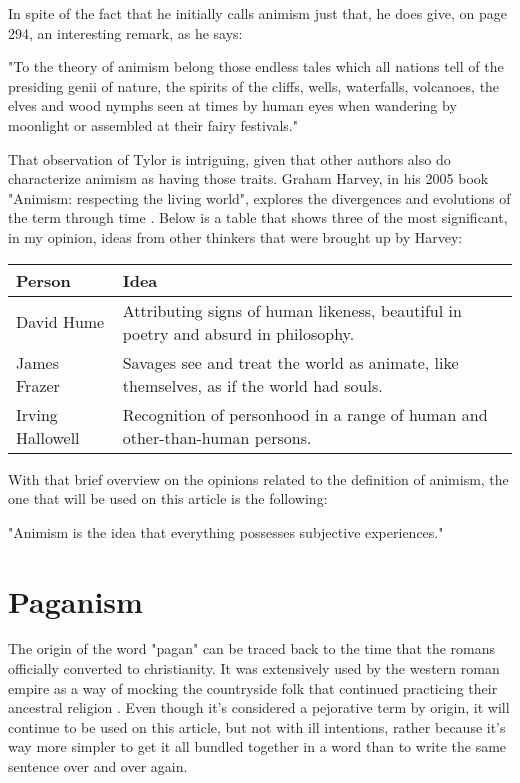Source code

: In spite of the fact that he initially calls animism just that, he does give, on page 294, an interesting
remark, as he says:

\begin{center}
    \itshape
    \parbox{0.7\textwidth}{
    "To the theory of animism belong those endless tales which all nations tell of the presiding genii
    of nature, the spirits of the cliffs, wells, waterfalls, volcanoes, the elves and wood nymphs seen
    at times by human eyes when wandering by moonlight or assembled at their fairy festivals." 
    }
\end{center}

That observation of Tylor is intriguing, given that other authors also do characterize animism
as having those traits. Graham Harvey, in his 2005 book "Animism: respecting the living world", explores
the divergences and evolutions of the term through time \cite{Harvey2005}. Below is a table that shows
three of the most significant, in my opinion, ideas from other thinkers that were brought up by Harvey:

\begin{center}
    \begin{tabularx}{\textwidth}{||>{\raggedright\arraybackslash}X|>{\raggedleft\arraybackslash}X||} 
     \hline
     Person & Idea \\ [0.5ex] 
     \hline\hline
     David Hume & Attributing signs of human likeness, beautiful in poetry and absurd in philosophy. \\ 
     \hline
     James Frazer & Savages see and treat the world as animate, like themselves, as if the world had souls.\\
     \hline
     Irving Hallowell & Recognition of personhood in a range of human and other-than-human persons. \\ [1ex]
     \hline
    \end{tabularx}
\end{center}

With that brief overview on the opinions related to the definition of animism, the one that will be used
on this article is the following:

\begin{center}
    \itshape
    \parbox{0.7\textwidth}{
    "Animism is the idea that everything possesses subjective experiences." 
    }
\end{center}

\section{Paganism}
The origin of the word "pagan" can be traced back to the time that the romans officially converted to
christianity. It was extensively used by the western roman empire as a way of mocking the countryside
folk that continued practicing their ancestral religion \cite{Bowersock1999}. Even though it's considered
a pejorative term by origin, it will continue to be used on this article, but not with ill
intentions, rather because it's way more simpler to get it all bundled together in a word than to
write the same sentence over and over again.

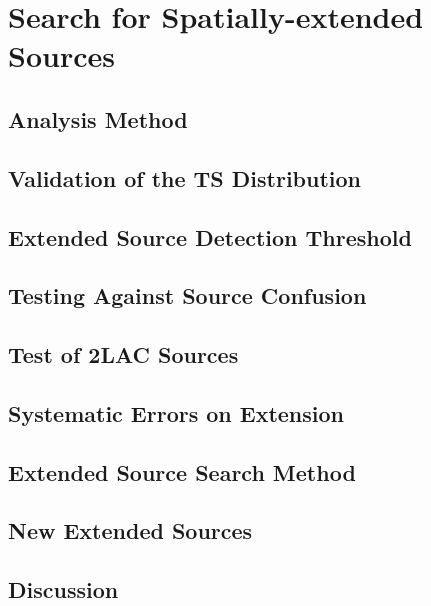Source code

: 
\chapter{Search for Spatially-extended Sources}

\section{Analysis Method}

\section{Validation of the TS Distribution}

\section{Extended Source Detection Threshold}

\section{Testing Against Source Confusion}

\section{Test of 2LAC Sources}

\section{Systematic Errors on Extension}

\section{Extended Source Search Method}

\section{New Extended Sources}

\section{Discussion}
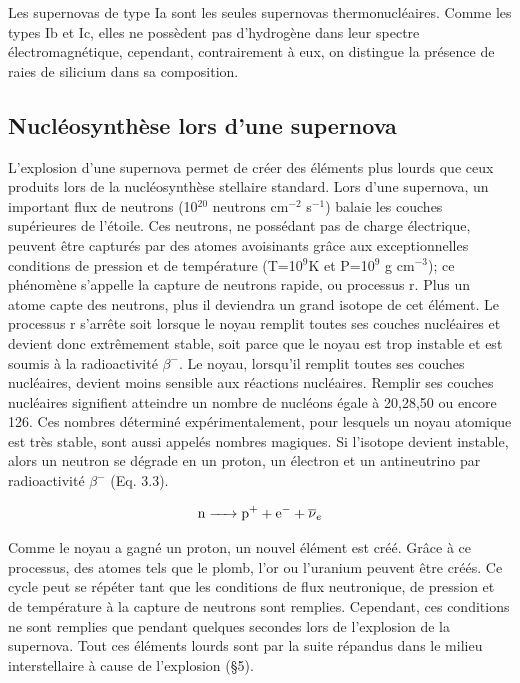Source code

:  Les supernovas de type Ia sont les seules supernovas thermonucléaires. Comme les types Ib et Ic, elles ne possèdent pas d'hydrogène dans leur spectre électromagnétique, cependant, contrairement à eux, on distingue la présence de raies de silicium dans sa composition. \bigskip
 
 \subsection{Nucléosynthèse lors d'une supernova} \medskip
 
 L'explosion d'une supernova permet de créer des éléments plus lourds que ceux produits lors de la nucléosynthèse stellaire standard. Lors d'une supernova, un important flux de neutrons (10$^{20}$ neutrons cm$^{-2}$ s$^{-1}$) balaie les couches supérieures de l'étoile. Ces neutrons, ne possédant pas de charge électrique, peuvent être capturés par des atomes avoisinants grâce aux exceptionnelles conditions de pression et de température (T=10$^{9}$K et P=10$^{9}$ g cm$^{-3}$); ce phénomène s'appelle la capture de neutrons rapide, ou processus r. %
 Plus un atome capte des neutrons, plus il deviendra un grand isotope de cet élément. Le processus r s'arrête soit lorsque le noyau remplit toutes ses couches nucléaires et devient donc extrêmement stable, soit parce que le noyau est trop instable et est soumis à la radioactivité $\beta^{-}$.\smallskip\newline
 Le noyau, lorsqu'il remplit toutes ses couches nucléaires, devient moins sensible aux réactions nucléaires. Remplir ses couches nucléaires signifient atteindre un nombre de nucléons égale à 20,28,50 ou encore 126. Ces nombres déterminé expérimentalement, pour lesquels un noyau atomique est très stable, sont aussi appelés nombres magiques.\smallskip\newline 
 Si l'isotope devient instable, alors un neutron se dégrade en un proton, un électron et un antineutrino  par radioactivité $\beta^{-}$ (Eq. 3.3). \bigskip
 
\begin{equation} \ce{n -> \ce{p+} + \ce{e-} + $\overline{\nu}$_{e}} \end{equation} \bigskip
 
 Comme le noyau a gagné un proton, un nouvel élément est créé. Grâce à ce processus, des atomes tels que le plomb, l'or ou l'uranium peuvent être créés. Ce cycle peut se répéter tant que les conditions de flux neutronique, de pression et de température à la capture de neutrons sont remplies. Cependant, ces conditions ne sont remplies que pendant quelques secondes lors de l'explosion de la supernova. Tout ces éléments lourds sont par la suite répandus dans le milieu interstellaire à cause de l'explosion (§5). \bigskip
§
> _REQUIREMENT_
Filter the entries above and copy only the lines that hold "tabularx".

> _TASK ANSWER_
    \begin{tabularx}{\textwidth}{||>{\raggedright\arraybackslash}X|>{\raggedleft\arraybackslash}X||} 
    \end{tabularx}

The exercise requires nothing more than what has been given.